#### [The records]
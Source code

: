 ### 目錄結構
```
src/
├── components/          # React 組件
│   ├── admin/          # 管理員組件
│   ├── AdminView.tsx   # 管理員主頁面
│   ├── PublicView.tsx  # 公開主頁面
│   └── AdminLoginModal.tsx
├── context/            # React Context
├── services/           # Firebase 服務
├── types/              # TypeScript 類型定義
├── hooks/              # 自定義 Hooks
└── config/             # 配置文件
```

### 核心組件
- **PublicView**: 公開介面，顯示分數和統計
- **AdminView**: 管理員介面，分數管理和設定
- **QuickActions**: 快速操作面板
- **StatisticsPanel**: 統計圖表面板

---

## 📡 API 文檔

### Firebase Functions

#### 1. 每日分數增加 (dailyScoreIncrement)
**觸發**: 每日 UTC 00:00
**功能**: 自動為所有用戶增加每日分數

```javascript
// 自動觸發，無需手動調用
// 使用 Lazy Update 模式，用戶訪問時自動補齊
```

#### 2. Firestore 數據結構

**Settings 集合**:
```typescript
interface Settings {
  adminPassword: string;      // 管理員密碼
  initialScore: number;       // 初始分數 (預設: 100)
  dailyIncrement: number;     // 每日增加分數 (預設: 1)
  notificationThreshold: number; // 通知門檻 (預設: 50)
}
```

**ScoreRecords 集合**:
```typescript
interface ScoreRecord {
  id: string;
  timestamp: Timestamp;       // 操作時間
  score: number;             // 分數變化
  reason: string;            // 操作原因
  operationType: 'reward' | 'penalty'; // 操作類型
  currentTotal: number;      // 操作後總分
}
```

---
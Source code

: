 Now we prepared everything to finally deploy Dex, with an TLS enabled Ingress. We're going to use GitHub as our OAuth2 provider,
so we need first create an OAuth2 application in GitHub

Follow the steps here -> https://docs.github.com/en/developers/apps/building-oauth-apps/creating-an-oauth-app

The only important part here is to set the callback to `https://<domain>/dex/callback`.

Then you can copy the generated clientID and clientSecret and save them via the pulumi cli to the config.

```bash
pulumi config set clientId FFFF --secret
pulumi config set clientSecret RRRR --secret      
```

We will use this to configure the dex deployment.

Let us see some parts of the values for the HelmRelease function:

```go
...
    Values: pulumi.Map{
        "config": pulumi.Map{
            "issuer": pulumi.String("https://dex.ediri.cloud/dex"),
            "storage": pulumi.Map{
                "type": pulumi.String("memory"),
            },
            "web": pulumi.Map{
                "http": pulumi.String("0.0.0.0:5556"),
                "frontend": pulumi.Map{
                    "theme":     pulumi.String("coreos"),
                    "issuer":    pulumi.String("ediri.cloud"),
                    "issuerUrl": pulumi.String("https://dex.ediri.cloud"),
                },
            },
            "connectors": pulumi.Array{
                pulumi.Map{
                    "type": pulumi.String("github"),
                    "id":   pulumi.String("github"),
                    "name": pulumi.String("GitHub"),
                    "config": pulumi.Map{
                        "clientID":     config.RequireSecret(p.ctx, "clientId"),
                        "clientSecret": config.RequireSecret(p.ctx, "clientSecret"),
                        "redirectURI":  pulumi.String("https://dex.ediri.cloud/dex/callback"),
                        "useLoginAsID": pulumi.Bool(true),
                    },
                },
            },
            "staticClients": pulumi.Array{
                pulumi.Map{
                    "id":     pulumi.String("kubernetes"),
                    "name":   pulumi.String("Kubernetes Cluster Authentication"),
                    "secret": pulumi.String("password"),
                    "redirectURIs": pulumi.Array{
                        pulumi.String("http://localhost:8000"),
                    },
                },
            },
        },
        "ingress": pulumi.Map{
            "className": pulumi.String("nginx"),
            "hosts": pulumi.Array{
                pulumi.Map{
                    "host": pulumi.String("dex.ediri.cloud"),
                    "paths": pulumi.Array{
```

==

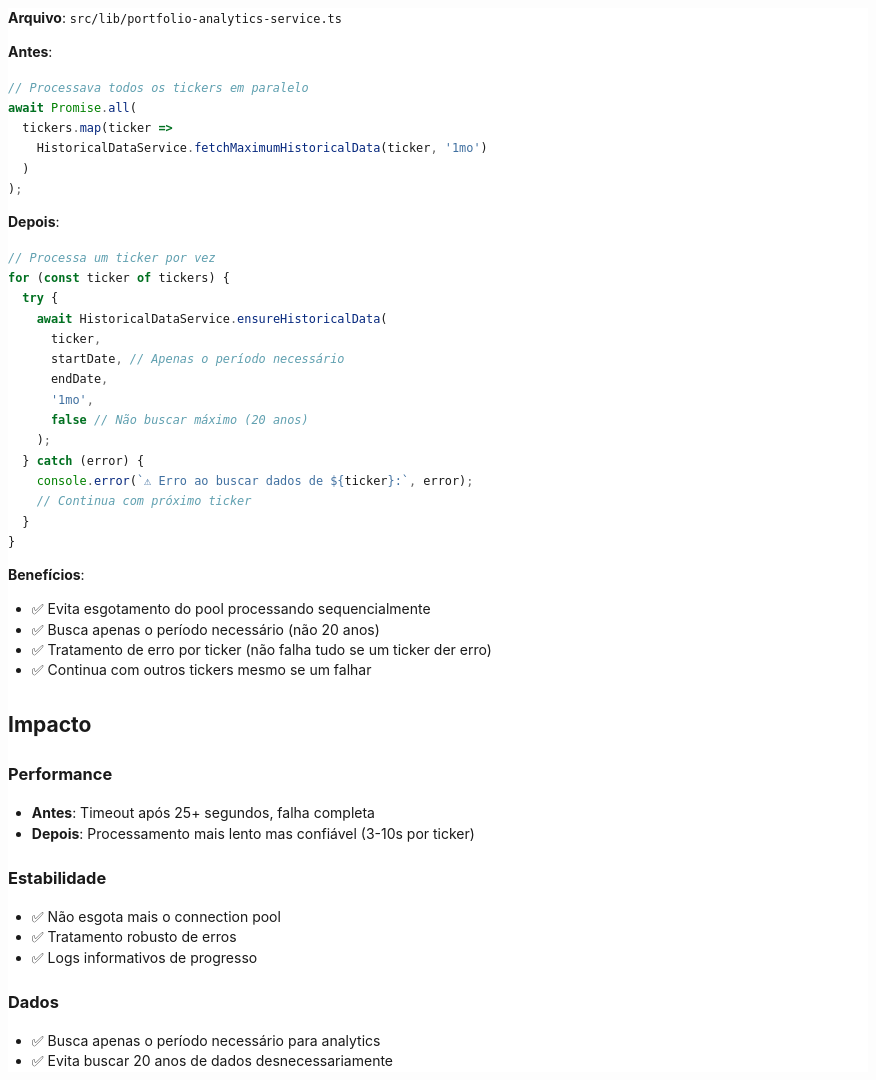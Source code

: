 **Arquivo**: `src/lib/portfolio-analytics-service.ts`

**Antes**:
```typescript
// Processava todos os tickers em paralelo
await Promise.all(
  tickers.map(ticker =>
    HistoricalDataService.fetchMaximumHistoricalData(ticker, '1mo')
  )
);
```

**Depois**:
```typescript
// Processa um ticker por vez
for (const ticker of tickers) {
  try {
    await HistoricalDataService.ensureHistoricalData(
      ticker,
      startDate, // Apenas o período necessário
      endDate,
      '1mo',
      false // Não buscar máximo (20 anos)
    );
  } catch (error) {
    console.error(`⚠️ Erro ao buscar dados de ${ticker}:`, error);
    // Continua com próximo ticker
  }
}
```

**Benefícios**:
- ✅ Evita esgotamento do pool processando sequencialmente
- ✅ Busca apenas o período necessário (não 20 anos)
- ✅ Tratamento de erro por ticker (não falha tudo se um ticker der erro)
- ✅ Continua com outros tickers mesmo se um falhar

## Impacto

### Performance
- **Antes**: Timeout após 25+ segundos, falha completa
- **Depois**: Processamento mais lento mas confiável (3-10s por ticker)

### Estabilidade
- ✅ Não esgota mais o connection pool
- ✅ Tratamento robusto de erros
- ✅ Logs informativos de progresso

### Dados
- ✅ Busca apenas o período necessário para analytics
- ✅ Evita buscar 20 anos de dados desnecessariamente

#### [How to complete this task]
Please report how many lines of the entries above contain the string "analytics". Reply with only the number.

#### [Reply to the task]
2